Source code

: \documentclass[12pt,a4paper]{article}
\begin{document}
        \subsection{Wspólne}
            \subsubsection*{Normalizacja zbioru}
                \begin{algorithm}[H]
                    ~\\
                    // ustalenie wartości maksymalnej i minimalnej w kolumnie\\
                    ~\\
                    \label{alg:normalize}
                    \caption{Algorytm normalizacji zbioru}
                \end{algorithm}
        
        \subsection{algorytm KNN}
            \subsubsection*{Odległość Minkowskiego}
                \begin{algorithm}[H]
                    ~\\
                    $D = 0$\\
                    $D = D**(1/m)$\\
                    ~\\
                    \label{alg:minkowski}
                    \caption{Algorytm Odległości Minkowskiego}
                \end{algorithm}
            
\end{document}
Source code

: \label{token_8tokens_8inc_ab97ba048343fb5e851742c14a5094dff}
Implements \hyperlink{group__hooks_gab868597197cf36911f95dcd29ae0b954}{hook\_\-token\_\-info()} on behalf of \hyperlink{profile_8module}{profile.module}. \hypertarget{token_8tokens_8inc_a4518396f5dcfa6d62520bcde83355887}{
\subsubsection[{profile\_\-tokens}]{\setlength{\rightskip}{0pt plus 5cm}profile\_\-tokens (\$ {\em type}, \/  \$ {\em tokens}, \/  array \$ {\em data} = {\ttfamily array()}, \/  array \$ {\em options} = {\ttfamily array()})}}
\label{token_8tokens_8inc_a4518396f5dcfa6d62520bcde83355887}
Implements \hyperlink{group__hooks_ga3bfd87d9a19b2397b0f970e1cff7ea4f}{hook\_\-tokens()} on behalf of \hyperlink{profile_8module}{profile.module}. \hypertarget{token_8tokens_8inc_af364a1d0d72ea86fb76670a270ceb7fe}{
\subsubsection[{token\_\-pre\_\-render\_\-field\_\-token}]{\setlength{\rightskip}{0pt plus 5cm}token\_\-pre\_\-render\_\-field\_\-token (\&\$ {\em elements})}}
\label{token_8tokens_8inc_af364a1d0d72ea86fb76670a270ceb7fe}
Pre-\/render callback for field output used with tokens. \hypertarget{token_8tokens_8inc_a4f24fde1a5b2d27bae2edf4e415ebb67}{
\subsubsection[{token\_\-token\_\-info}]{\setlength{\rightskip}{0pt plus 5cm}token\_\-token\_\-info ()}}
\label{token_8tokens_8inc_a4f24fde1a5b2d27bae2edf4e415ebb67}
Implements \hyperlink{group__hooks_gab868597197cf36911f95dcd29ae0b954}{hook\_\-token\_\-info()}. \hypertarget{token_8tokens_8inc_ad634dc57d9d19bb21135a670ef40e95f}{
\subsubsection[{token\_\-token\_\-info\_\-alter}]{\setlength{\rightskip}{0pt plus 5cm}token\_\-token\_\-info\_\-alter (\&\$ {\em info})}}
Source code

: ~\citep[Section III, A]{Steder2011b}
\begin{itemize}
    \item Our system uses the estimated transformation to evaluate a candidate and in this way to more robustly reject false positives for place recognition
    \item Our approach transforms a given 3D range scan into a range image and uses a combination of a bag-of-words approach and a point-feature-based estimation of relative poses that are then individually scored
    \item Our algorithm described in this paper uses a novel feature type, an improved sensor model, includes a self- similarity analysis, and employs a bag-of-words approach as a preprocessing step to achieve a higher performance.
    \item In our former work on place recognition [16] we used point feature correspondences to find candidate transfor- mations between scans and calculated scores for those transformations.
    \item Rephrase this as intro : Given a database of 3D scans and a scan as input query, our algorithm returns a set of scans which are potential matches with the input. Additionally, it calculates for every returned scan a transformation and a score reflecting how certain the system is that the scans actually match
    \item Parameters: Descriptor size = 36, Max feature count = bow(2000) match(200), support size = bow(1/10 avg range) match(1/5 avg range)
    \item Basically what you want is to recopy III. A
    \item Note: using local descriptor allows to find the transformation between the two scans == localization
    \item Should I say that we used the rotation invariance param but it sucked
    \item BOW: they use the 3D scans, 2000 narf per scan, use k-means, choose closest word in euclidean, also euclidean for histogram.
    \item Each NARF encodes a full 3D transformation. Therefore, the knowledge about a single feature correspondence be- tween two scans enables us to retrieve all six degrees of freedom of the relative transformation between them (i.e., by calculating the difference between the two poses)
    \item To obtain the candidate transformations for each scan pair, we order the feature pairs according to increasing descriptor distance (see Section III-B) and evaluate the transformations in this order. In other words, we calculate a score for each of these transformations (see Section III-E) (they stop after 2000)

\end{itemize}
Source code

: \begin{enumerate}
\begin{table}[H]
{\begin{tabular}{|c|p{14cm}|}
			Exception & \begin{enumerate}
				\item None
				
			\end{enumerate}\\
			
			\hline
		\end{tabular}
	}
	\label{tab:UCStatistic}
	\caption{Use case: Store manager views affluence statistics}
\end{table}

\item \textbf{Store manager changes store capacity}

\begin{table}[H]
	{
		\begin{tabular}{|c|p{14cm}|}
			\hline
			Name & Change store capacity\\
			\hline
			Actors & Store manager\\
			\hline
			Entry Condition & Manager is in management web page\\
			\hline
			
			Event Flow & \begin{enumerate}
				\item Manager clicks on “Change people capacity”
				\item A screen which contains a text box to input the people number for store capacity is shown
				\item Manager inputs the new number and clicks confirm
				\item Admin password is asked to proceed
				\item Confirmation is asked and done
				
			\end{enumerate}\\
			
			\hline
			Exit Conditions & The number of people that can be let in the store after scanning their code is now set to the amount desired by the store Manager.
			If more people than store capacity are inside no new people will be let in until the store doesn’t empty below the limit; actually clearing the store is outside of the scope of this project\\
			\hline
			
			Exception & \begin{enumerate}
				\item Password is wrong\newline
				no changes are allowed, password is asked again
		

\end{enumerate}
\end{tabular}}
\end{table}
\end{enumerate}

---

When the material above is given again, every line must match it exactly.

◆ **Output of the task**
Source code

: \documentclass[12pt,a4paper]{article}
\begin{document}
        \subsection{Wspólne}
            \subsubsection*{Normalizacja zbioru}
                \begin{algorithm}[H]
                    ~\\
                    // ustalenie wartości maksymalnej i minimalnej w kolumnie\\
                    ~\\
                    \label{alg:normalize}
                    \caption{Algorytm normalizacji zbioru}
                \end{algorithm}
        
        \subsection{algorytm KNN}
            \subsubsection*{Odległość Minkowskiego}
                \begin{algorithm}[H]
                    ~\\
                    $D = 0$\\
                    $D = D**(1/m)$\\
                    ~\\
                    \label{alg:minkowski}
                    \caption{Algorytm Odległości Minkowskiego}
                \end{algorithm}
            
\end{document}
Source code

: \label{token_8tokens_8inc_ab97ba048343fb5e851742c14a5094dff}
Implements \hyperlink{group__hooks_gab868597197cf36911f95dcd29ae0b954}{hook\_\-token\_\-info()} on behalf of \hyperlink{profile_8module}{profile.module}. \hypertarget{token_8tokens_8inc_a4518396f5dcfa6d62520bcde83355887}{
\subsubsection[{profile\_\-tokens}]{\setlength{\rightskip}{0pt plus 5cm}profile\_\-tokens (\$ {\em type}, \/  \$ {\em tokens}, \/  array \$ {\em data} = {\ttfamily array()}, \/  array \$ {\em options} = {\ttfamily array()})}}
\label{token_8tokens_8inc_a4518396f5dcfa6d62520bcde83355887}
Implements \hyperlink{group__hooks_ga3bfd87d9a19b2397b0f970e1cff7ea4f}{hook\_\-tokens()} on behalf of \hyperlink{profile_8module}{profile.module}. \hypertarget{token_8tokens_8inc_af364a1d0d72ea86fb76670a270ceb7fe}{
\subsubsection[{token\_\-pre\_\-render\_\-field\_\-token}]{\setlength{\rightskip}{0pt plus 5cm}token\_\-pre\_\-render\_\-field\_\-token (\&\$ {\em elements})}}
\label{token_8tokens_8inc_af364a1d0d72ea86fb76670a270ceb7fe}
Pre-\/render callback for field output used with tokens. \hypertarget{token_8tokens_8inc_a4f24fde1a5b2d27bae2edf4e415ebb67}{
\subsubsection[{token\_\-token\_\-info}]{\setlength{\rightskip}{0pt plus 5cm}token\_\-token\_\-info ()}}
\label{token_8tokens_8inc_a4f24fde1a5b2d27bae2edf4e415ebb67}
Implements \hyperlink{group__hooks_gab868597197cf36911f95dcd29ae0b954}{hook\_\-token\_\-info()}. \hypertarget{token_8tokens_8inc_ad634dc57d9d19bb21135a670ef40e95f}{
\subsubsection[{token\_\-token\_\-info\_\-alter}]{\setlength{\rightskip}{0pt plus 5cm}token\_\-token\_\-info\_\-alter (\&\$ {\em info})}}
Source code

: ~\citep[Section III, A]{Steder2011b}
\begin{itemize}
    \item Our system uses the estimated transformation to evaluate a candidate and in this way to more robustly reject false positives for place recognition
    \item Our approach transforms a given 3D range scan into a range image and uses a combination of a bag-of-words approach and a point-feature-based estimation of relative poses that are then individually scored
    \item Our algorithm described in this paper uses a novel feature type, an improved sensor model, includes a self- similarity analysis, and employs a bag-of-words approach as a preprocessing step to achieve a higher performance.
    \item In our former work on place recognition [16] we used point feature correspondences to find candidate transfor- mations between scans and calculated scores for those transformations.
    \item Rephrase this as intro : Given a database of 3D scans and a scan as input query, our algorithm returns a set of scans which are potential matches with the input. Additionally, it calculates for every returned scan a transformation and a score reflecting how certain the system is that the scans actually match
    \item Parameters: Descriptor size = 36, Max feature count = bow(2000) match(200), support size = bow(1/10 avg range) match(1/5 avg range)
    \item Basically what you want is to recopy III. A
    \item Note: using local descriptor allows to find the transformation between the two scans == localization
    \item Should I say that we used the rotation invariance param but it sucked
    \item BOW: they use the 3D scans, 2000 narf per scan, use k-means, choose closest word in euclidean, also euclidean for histogram.
    \item Each NARF encodes a full 3D transformation. Therefore, the knowledge about a single feature correspondence be- tween two scans enables us to retrieve all six degrees of freedom of the relative transformation between them (i.e., by calculating the difference between the two poses)
    \item To obtain the candidate transformations for each scan pair, we order the feature pairs according to increasing descriptor distance (see Section III-B) and evaluate the transformations in this order. In other words, we calculate a score for each of these transformations (see Section III-E) (they stop after 2000)

\end{itemize}
Source code

: \begin{enumerate}
\begin{table}[H]
{\begin{tabular}{|c|p{14cm}|}
			Exception & \begin{enumerate}
				\item None
				
			\end{enumerate}\\
			
			\hline
		\end{tabular}
	}
	\label{tab:UCStatistic}
	\caption{Use case: Store manager views affluence statistics}
\end{table}

\item \textbf{Store manager changes store capacity}

\begin{table}[H]
	{
		\begin{tabular}{|c|p{14cm}|}
			\hline
			Name & Change store capacity\\
			\hline
			Actors & Store manager\\
			\hline
			Entry Condition & Manager is in management web page\\
			\hline
			
			Event Flow & \begin{enumerate}
				\item Manager clicks on “Change people capacity”
				\item A screen which contains a text box to input the people number for store capacity is shown
				\item Manager inputs the new number and clicks confirm
				\item Admin password is asked to proceed
				\item Confirmation is asked and done
				
			\end{enumerate}\\
			
			\hline
			Exit Conditions & The number of people that can be let in the store after scanning their code is now set to the amount desired by the store Manager.
			If more people than store capacity are inside no new people will be let in until the store doesn’t empty below the limit; actually clearing the store is outside of the scope of this project\\
			\hline
			
			Exception & \begin{enumerate}
				\item Password is wrong\newline
				no changes are allowed, password is asked again
		

\end{enumerate}
\end{tabular}}
\end{table}
\end{enumerate}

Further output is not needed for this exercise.